DATA EXCERPTS ->

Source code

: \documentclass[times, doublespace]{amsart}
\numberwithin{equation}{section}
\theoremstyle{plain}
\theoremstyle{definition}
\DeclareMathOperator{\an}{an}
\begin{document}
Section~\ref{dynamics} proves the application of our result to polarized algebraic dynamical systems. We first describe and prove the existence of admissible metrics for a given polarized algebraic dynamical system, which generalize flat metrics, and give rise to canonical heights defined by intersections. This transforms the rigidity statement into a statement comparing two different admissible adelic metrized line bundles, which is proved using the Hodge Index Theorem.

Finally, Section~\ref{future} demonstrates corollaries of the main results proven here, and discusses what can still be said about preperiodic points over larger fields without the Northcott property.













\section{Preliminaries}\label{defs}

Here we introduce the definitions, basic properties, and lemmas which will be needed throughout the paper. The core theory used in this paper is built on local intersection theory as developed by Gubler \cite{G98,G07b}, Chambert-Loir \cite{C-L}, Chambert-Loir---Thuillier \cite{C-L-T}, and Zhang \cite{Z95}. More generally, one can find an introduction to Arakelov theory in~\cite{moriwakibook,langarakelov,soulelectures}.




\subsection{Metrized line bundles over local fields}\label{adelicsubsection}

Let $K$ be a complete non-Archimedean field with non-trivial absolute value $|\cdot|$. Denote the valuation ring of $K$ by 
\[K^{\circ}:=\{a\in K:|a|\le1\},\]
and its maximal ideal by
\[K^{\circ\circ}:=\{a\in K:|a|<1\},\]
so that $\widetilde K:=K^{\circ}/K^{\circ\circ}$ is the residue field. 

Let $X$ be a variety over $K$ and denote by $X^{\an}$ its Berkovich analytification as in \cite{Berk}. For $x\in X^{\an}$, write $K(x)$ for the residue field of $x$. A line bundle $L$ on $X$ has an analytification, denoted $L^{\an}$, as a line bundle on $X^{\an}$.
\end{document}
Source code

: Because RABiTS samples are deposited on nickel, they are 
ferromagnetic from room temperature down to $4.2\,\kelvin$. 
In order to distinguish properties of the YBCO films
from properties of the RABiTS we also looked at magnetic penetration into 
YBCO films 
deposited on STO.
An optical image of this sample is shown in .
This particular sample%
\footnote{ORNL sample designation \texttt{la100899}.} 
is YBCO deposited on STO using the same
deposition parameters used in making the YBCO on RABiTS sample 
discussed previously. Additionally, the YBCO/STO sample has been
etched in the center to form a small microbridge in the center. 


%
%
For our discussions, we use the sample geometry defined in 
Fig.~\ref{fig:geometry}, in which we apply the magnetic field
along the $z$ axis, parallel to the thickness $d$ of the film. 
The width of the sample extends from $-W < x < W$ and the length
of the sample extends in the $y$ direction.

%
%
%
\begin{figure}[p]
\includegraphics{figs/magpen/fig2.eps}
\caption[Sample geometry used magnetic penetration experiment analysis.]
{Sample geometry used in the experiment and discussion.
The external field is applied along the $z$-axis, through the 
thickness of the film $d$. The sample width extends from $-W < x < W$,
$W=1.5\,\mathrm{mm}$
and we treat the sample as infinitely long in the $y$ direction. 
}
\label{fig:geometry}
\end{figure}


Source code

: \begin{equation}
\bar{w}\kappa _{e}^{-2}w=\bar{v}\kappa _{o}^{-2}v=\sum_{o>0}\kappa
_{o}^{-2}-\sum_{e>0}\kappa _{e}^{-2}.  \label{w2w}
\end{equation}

HOW TO COMPLETE THIS TASK -> When the word "fields" appears in a line of the listing, copy that line.

ANSWER TO THE PROBLEM ->
Finally, Section~\ref{future} demonstrates corollaries of the main results proven here, and discusses what can still be said about preperiodic points over larger fields without the Northcott property.
\subsection{Metrized line bundles over local fields}\label{adelicsubsection}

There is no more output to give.